I was born at a very very young age. Some say too young, but hey, I’m still here to tell the tale, or the story if you prefer. I grew up at the usual rate for a baby in the sixties. By the time the sevenies arrived, I could walk and talk, told to stand still and be quiet. I could never understand it, I was encouraged to speak and to crawl and then walk and run, and as soon as I could I was told not to! Such as life! Also by this time I was going to school and sunday school at the local church (Anglican).
I should title this as how God met with me.
I have always been a spiritual person. I have always thought that there must be more to life than what we see. I had been taught at school in Religious Instruction about Christianity by a very graceful vicar, Rev Jones (and yes he was Welsh) but it was taught a bit like another subject to be learned and examined on. So I left school knowing the basics of Christianity as I knew the basics of Geography, Physics and English amongst others.
As I knew that there must be more to life than this, I went searching. I looked at Buddha, Islam, Zen Buddha, Tao, and a few just plain weird. I had dabbled with the Ouija board and Tarot cards. By the mid ’90’s I had my own ideas of what was going on, mainly “new age” rubbish, with ideas like the sea of consciousness.
During my search for the truth, I had also become a heavy drinker, smoked tobacco with and with “herbs”, used cocaine and LSD and other substances. (I am now free from all of these.) I had be in relationships.
In the late 1990’s I was living in Kent, in a village outside of Ashford. I was working as a carpenter. Work hard and drink hard was the general attitude. It seemed like fun. I used to go to the pub to drink and to listen to live music. Rock and blues bands used to play in pubs all over the area. One evening I was listening to a blues band, Black Cat Bone (which I subsequently went on to join and play with) when a young woman came over to me and shouted over the music “Jesus loves you” and walked away. I wasn’t too worried what she had said, just that she had bothered to say anything to me at all. I thought “I’d like to get to know her better!”. She was rather attractive in looks and personality. I had one thing on my mind, but God had other ideas! I did get to know Nicky and her friends and brothers and sisters and parents. She introduced me to the Alpha course, which explains Christianity in a safe, non-threatening, friendly way, run by her local church, 17 miles away. I went. I went for several reasons. Nicky would be there.
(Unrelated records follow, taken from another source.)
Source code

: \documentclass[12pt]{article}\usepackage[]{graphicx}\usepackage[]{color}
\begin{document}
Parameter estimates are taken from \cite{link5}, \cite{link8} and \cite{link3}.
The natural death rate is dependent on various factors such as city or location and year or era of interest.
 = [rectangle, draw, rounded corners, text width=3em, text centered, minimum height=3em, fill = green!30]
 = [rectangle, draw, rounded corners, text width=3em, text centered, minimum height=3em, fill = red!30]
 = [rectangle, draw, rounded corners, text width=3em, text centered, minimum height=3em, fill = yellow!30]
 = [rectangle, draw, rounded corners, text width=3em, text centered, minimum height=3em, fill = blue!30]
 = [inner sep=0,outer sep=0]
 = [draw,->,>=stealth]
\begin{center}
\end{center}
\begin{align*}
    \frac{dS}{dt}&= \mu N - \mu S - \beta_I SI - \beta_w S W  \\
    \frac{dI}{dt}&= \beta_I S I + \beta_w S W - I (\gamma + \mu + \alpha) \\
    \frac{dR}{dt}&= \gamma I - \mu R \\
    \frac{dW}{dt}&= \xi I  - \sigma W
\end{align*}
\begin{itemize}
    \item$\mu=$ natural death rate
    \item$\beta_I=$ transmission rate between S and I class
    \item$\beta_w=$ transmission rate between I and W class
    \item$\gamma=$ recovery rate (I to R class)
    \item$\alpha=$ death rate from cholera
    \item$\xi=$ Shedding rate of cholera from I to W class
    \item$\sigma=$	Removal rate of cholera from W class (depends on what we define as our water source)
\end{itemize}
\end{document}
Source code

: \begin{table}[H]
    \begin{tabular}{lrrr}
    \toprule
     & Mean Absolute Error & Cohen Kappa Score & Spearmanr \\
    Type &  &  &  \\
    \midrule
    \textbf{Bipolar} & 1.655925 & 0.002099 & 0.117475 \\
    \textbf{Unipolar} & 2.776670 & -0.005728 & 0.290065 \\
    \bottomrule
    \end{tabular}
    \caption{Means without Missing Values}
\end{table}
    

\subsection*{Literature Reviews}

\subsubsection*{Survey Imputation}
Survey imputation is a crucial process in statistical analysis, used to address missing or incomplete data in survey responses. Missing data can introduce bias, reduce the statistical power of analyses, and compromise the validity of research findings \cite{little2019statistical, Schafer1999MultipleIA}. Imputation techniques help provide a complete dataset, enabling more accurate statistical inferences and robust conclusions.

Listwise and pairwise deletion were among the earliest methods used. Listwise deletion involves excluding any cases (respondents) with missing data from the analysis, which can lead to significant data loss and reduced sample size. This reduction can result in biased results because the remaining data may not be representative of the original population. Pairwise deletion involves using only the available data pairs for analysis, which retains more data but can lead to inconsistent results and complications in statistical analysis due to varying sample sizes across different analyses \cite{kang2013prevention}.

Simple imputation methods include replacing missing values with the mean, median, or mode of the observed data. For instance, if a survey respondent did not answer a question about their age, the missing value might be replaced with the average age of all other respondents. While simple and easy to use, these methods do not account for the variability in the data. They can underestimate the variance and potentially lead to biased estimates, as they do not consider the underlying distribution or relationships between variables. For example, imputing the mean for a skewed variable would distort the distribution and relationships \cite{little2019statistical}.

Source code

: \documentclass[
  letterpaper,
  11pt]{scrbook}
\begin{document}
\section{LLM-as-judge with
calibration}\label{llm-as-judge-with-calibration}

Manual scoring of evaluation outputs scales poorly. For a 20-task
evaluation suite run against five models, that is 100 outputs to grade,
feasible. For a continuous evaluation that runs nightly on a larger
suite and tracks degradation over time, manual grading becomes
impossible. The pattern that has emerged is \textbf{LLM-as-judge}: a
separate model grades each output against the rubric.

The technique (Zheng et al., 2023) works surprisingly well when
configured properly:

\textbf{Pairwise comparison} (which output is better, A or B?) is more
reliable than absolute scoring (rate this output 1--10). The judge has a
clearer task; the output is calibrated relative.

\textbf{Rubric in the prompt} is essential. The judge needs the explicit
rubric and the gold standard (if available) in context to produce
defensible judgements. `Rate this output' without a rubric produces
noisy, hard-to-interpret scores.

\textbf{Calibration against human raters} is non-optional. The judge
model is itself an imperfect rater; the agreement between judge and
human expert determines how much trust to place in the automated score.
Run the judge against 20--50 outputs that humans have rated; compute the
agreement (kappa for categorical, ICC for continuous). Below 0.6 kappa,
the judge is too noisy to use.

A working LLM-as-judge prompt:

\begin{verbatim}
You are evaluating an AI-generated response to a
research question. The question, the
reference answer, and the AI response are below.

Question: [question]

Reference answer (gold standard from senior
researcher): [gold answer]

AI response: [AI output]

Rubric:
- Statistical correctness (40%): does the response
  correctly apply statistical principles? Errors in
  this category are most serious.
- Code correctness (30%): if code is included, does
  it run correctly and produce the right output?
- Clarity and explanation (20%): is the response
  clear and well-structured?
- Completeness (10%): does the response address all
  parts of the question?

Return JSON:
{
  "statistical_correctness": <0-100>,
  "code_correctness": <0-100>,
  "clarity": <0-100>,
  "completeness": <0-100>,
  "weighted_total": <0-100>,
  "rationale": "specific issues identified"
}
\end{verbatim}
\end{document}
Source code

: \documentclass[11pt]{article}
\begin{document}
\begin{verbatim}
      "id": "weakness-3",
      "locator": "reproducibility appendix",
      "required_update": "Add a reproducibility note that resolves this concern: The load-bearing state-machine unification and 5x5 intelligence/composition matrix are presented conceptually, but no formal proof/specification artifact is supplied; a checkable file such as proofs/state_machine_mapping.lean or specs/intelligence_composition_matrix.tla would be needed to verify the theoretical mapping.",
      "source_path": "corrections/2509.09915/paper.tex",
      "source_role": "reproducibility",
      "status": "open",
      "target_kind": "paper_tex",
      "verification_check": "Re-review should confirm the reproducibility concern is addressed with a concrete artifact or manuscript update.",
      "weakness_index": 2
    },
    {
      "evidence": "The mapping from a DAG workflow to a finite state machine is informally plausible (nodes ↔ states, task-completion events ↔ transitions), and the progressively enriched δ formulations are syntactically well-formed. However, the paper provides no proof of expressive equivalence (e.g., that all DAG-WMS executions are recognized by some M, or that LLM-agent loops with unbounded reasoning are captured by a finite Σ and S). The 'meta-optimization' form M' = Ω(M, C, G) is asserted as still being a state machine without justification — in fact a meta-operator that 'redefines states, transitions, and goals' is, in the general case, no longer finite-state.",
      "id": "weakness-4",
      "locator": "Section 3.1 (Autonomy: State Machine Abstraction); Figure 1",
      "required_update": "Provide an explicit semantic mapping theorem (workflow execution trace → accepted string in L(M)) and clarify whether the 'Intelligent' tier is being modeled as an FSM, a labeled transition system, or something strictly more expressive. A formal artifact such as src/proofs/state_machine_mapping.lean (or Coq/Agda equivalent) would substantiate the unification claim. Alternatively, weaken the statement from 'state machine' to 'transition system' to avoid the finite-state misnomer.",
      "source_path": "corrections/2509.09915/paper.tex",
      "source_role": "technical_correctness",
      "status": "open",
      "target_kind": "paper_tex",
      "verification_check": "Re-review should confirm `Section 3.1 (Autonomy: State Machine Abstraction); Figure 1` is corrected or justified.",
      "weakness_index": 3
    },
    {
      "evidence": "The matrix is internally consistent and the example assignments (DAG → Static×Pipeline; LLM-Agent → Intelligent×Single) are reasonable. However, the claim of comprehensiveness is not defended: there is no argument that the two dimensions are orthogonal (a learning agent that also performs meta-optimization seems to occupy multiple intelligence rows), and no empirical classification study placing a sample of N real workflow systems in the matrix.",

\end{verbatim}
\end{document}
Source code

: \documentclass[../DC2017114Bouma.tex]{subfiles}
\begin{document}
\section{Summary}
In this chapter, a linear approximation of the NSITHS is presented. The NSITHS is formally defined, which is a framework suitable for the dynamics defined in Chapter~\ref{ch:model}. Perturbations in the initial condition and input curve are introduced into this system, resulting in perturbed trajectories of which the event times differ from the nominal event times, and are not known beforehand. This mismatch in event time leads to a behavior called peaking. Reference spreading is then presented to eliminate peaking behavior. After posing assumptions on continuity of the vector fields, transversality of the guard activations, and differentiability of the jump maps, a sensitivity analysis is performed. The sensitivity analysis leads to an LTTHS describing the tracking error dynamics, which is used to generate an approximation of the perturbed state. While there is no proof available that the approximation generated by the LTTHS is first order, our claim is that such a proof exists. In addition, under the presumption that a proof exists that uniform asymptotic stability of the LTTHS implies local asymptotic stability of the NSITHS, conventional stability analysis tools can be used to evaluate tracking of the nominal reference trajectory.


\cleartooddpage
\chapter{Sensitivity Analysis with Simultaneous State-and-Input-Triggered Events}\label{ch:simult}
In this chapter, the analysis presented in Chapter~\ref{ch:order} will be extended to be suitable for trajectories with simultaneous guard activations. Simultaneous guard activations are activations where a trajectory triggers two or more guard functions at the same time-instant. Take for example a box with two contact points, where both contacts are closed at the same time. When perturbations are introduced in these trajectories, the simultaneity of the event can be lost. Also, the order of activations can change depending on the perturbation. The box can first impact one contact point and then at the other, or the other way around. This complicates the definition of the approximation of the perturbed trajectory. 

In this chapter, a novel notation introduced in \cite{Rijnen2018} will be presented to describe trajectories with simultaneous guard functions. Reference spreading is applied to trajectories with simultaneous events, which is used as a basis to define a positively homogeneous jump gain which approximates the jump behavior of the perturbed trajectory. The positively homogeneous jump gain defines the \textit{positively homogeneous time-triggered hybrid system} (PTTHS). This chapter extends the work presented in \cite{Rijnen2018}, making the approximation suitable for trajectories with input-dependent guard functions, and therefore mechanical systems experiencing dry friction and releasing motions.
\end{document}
Also, Christianity was the only one I hadn’t looked at in depth since school, and that wasn’t deep at all, so I thought I’d give it a go as I had nothing to loose and everything to gain if it was true.
The Alpha course didn’t do what I thought it would. It didn’t answer all my questions, just created more. In 1999 I went on the Alpha course again. This time as a helper. This surprised me because I wasn’t a Christian. Still, during this Alpha some things did happened. I read the Bible more and felt like I had got to know God a little through it.
I realised that the Bible was and is true, not just a bunch for stories written by some grey haired old men with beards handed down from generation to generation, but the true history of how God created the world and populated it with his creations, and how he lead his chosen people through the good times and the hard times. How God wants to have a relationship again, like he did with Adam and Eve, so he sent his son, Jesus.
There is so much I could write here, but I will say, that after I’d given my life to Jesus, as he his my Lord and Saviour, the life I lead has been so good. I now don’t drink or smoke, and have no craving to do so again, although I am careful not to put myself in a position where I might be tempted. The quitting of both of these wasn’t easy, but if it wasn’t for God, and I know it was Him because I had no withdrawal symptoms. I am now happily married. I have a good job, a lovely home and a few other things to boot, and all because of Gods blessings. I feel like I don’t deserve any of this, but here by the grace of God I am and here I’ll stay.